◆ **INSTRUCTIONS FOR THE TASK**
After finding the line with "# A Ruby Design Process" in the data below, set down exactly each line through the one with "The proposed process", inclusive, and stop there.

(Dataset entries)
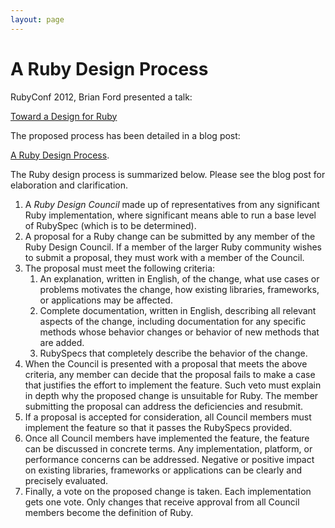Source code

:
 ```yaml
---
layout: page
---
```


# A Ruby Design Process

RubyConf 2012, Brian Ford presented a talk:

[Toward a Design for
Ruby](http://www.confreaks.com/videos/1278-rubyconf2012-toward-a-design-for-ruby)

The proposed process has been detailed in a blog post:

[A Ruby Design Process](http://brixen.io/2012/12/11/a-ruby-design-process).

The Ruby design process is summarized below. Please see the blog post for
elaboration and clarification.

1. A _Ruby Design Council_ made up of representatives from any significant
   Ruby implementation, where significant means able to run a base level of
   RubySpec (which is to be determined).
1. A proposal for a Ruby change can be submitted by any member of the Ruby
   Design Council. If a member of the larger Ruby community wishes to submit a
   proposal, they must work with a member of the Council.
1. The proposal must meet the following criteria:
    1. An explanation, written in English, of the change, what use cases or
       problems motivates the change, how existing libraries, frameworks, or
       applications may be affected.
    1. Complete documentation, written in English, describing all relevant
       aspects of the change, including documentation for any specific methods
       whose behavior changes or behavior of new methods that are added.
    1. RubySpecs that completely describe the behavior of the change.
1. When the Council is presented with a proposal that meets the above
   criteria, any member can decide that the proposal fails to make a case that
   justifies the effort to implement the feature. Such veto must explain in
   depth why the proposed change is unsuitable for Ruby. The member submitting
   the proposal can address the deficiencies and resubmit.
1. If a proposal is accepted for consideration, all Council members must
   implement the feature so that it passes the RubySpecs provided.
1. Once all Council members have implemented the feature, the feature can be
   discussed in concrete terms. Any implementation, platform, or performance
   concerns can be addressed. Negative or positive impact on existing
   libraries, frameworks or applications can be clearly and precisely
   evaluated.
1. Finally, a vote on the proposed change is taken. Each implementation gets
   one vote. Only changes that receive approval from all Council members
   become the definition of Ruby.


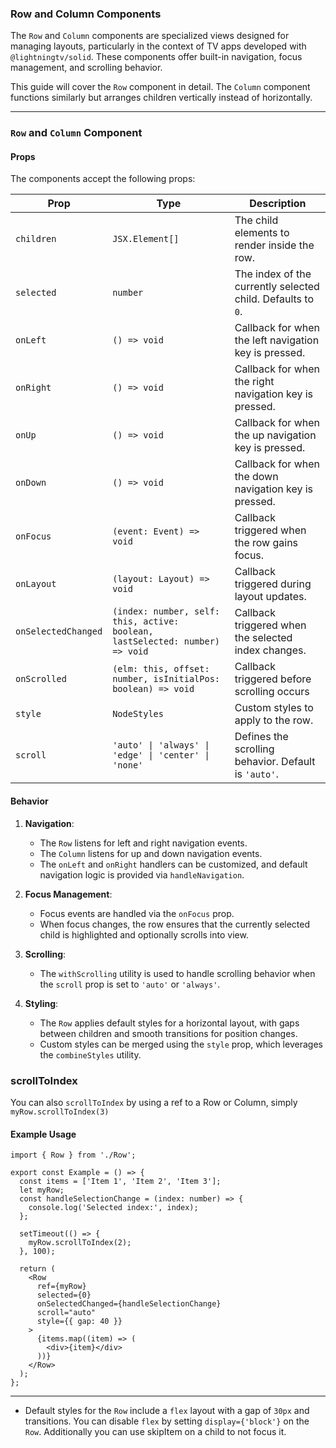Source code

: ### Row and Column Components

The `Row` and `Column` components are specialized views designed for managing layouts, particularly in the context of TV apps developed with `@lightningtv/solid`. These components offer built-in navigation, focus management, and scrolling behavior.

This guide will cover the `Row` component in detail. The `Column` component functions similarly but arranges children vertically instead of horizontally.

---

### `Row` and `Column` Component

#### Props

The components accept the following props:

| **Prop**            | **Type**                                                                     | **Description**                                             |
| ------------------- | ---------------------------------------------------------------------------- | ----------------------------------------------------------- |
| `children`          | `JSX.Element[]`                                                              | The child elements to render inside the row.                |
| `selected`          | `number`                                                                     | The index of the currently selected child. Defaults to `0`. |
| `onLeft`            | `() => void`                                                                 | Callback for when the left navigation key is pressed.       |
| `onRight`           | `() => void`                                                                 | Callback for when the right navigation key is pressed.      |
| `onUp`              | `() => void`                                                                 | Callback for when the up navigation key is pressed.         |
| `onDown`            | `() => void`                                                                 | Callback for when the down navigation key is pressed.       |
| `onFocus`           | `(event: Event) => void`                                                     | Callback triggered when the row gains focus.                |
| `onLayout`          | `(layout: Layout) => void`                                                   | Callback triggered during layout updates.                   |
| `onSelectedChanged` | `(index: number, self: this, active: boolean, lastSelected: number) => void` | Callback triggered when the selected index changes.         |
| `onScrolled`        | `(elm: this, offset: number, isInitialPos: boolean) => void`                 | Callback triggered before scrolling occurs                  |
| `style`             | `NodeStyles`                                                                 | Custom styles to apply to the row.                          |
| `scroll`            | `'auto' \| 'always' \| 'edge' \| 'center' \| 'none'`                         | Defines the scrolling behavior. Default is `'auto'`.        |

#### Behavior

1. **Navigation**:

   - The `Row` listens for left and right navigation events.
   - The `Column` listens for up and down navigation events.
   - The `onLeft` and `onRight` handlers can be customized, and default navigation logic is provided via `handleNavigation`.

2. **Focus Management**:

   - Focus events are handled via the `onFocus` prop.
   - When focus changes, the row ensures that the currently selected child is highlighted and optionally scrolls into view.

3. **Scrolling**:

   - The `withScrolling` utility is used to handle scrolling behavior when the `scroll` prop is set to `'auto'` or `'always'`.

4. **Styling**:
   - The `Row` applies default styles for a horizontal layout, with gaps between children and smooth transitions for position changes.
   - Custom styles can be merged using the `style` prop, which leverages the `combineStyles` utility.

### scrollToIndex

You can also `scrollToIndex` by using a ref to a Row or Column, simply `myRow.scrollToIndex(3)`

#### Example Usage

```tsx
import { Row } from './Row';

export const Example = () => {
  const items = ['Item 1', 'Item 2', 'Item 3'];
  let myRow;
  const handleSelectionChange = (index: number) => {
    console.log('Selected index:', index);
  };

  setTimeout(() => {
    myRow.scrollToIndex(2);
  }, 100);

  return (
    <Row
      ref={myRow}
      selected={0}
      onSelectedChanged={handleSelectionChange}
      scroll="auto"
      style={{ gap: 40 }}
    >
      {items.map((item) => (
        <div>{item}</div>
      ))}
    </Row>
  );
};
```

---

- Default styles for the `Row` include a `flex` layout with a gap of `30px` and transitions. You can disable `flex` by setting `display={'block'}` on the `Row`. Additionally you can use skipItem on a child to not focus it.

◆ **PROBLEM SOLUTION**
# A Ruby Design Process

RubyConf 2012, Brian Ford presented a talk:

[Toward a Design for
Ruby](http://www.confreaks.com/videos/1278-rubyconf2012-toward-a-design-for-ruby)

The proposed process has been detailed in a blog post:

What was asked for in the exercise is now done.